Identification of the active site nucleophile in jack bean alpha-mannosidase using 5-fluoro-beta-L-gulosyl fluoride.

S Howard1, S He, S G Withers.   

Abstract

Mannosidases play a key role in the processing of glycoproteins and thus are of considerable pharmaceutical interest and indeed have emerged as targets for the development of anti-cancer therapies. Access to useful quantities of the mammalian enzymes has not yet been achieved; therefore, jack bean mannosidase, a readily available enzyme, has become the model system.
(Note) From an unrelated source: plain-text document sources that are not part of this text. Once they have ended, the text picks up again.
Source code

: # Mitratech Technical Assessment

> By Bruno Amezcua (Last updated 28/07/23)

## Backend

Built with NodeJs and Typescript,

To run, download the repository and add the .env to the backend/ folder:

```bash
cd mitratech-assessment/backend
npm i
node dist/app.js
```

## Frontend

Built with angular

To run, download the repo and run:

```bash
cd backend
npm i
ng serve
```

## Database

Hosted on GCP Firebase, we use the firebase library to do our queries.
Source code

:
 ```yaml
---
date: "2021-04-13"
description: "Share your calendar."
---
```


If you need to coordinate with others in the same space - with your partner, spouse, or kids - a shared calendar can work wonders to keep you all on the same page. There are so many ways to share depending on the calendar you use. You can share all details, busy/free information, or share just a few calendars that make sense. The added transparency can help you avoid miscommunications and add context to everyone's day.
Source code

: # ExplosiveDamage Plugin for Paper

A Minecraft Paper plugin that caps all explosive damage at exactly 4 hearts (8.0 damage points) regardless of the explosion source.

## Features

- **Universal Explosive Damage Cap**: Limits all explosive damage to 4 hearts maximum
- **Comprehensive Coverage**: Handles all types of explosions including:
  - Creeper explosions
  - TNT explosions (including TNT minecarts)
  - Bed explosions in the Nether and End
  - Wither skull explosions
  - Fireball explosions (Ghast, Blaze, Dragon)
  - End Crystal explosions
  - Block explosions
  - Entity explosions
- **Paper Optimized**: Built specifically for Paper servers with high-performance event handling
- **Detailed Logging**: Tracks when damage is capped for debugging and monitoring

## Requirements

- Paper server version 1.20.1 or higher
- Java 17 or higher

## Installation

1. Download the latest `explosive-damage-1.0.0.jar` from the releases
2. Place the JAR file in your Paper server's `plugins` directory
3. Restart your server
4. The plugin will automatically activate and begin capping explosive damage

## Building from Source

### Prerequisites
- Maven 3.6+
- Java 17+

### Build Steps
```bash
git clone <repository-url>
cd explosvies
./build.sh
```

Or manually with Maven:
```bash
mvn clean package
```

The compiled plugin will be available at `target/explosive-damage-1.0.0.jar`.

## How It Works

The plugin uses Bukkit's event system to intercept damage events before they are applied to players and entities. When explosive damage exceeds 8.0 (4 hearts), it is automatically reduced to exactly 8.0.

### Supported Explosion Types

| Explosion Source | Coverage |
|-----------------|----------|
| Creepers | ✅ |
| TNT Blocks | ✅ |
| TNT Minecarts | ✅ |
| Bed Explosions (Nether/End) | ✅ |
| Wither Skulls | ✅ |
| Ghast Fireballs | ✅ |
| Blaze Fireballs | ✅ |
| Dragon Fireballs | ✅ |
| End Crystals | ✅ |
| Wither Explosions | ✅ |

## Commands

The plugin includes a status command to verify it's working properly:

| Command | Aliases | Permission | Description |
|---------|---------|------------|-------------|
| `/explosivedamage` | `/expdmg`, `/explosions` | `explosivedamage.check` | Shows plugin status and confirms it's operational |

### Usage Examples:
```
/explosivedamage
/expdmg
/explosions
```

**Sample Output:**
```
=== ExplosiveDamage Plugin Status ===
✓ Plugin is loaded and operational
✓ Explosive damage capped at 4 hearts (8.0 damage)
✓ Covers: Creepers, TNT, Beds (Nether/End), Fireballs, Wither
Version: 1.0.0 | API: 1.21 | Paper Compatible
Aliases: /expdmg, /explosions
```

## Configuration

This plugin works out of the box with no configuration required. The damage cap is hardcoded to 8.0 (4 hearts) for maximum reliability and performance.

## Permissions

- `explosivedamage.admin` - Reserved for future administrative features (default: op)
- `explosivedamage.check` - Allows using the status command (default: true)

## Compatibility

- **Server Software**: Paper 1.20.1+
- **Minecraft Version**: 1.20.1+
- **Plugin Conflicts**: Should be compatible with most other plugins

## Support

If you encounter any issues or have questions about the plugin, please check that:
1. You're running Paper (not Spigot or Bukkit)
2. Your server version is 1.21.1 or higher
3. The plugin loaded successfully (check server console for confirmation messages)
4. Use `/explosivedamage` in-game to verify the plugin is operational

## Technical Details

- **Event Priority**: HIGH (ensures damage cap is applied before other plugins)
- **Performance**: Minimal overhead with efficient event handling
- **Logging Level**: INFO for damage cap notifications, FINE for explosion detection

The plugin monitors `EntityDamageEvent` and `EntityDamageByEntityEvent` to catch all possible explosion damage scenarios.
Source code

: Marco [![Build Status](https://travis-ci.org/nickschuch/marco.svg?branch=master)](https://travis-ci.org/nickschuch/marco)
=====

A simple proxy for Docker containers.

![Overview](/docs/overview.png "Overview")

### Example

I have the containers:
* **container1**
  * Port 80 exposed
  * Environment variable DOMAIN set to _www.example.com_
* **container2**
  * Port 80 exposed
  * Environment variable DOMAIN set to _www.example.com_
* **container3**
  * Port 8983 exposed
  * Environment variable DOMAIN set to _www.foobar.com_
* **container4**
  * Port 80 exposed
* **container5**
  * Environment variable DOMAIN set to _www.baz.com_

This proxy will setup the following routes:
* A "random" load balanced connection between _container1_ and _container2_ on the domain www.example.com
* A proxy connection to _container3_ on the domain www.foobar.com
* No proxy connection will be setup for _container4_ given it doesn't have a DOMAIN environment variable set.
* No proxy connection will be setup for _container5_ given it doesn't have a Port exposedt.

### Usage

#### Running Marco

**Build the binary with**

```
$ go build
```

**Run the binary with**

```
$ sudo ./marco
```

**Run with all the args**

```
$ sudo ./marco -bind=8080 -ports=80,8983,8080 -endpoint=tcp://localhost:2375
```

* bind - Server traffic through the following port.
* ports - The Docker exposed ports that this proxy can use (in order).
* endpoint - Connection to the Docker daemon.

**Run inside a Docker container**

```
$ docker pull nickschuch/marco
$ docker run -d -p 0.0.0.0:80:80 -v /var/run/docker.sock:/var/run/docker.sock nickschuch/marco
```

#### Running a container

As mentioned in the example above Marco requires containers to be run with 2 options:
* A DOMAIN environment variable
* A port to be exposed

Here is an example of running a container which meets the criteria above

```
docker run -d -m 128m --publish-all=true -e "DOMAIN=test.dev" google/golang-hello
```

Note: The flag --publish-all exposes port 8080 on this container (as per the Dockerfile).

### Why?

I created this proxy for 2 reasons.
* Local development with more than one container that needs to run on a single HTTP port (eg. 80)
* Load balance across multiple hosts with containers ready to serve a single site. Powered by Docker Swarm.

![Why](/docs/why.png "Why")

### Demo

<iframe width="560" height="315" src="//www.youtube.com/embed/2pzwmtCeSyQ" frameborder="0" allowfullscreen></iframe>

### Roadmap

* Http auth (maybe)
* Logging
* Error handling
However, the relevance of this enzyme has not been demonstrated, nor is anything known about the active site structure of this, or any other, mannosidase. Hydrolysis by this enzyme occurs with net retention of sugar anomeric configuration; thus, a double displacement mechanism involving a mannosyl-enzyme intermediate is presumably involved. Two new mechanism-based inhibitors, 5-fluoro-alpha-D-mannosyl fluoride and 5-fluoro-beta-L-gulosyl fluoride, which function by the steady state trapping of such an intermediate, have been synthesized and tested. Both show high affinity for jack bean alpha-mannosidase (Ki' = 71 and 86 microM, respectively), and the latter has been used to label the active site nucleophile. The labeled peptide present in a peptic digest of this trapped glycosyl-enzyme intermediate was identified by neutral loss scans on an electrospray ionization triple quadrupole mass spectrometer. Comparative liquid chromatographic/mass spectrometric analysis of peptic digests of labeled and unlabeled enzyme samples confirmed the unique presence of this peptide of m/z 1180.5 in the labeled sample. The label was cleaved from the peptide by treatment with ammonia, and the resultant unlabeled peptide was purified and sequenced by Edman degradation. The peptide identified contained only one candidate for the catalytic nucleophile, an aspartic acid. This residue was contained within the sequence Gly-Trp-Gln-Ile-Asp-Pro-Phe-Gly-His-Ser, which showed excellent sequence similarity with regions in mammalian lysosomal and Golgi alpha-mannosidase sequences. These mammalian alpha-mannosidases belong to family 38 (or class II alpha-mannosidases) in which the Asp in the above sequence is totally conserved. This finding therefore assigns jack bean alpha-mannosidase to family 38, validating it as a model for other pharmaceutically interesting enzymes and thereby identifying the catalytic nucleophile within this family.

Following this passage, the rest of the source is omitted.